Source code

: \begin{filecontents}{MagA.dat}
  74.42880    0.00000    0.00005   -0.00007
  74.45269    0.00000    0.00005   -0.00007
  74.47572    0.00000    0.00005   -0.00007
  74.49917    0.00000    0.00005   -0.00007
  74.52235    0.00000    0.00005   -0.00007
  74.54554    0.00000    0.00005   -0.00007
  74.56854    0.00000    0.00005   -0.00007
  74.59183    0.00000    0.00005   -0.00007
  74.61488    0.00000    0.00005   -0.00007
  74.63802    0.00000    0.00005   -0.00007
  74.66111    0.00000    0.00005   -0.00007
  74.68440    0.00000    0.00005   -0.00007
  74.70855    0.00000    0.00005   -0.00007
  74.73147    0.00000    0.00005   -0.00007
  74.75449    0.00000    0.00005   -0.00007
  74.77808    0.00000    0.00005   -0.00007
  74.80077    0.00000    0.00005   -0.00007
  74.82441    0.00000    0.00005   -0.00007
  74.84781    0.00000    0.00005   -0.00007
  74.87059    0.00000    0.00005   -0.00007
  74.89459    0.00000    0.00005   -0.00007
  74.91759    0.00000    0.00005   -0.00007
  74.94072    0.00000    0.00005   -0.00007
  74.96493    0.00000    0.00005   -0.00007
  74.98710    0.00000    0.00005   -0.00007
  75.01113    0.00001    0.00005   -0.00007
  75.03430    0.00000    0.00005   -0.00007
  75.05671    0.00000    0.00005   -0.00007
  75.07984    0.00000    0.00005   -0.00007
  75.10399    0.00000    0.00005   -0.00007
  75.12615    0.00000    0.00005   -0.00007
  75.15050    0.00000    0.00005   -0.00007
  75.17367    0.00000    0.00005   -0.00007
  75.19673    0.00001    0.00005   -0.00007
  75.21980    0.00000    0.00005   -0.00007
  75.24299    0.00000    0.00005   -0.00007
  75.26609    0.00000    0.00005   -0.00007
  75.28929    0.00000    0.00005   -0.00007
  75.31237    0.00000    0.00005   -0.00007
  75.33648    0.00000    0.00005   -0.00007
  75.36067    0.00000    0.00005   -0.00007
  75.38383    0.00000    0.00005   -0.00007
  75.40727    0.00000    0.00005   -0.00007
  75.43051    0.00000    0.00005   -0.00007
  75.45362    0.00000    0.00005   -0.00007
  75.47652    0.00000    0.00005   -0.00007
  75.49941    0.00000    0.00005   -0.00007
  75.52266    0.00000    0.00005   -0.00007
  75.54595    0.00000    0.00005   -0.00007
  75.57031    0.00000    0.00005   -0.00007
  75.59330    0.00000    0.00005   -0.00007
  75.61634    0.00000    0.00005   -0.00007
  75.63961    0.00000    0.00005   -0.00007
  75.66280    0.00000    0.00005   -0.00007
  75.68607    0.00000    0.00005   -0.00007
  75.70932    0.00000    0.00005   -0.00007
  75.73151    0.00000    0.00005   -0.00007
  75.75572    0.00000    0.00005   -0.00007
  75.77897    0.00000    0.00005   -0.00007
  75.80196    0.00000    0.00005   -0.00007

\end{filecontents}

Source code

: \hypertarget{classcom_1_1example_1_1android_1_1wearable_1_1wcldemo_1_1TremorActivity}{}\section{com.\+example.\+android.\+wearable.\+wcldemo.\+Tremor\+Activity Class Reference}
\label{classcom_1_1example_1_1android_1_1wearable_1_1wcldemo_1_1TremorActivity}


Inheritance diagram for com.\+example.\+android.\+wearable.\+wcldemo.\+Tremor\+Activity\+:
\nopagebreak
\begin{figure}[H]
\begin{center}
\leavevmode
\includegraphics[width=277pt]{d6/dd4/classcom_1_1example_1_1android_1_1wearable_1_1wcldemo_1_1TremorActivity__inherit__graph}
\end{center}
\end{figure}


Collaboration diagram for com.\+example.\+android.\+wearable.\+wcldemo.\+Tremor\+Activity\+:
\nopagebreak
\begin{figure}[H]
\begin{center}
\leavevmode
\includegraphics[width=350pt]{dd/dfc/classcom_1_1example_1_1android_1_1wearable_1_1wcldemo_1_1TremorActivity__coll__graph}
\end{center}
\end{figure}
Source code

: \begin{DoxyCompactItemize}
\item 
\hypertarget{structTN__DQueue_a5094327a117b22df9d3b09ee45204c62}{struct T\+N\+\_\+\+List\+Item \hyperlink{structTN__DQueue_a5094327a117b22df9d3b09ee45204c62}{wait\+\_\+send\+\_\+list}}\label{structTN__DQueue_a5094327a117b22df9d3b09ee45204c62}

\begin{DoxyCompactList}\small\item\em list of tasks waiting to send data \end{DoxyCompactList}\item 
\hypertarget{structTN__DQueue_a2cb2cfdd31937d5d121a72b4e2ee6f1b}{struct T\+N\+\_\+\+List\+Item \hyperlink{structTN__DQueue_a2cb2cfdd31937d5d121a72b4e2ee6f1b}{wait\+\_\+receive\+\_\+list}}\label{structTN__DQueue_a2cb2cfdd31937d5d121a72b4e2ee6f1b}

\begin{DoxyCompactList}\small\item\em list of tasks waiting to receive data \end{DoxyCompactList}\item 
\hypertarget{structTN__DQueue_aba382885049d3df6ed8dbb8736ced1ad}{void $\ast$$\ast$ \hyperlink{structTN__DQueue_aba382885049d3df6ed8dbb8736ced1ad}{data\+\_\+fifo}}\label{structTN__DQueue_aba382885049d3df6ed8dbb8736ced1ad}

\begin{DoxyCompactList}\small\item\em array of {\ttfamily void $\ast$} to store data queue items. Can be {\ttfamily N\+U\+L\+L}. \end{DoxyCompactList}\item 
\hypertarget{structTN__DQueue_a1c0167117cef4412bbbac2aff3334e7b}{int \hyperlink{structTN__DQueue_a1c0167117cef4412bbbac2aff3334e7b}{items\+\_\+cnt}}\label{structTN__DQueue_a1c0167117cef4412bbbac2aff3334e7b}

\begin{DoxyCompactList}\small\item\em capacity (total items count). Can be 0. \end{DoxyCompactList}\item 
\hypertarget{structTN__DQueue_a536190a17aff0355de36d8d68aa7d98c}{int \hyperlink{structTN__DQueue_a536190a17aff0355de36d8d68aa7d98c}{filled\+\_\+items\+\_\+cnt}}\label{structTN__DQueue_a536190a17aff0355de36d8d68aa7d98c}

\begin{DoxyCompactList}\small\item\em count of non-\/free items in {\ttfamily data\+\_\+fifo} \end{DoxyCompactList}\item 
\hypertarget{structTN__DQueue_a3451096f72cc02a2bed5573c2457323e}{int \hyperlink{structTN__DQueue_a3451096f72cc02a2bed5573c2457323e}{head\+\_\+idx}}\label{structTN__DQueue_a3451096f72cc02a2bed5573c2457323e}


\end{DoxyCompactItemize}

[What needs to be done]:
Whenever a line in the listing above includes the word "width", return that line.

[Response for this exercise]:
\includegraphics[width=277pt]{d6/dd4/classcom_1_1example_1_1android_1_1wearable_1_1wcldemo_1_1TremorActivity__inherit__graph}
\includegraphics[width=350pt]{dd/dfc/classcom_1_1example_1_1android_1_1wearable_1_1wcldemo_1_1TremorActivity__coll__graph}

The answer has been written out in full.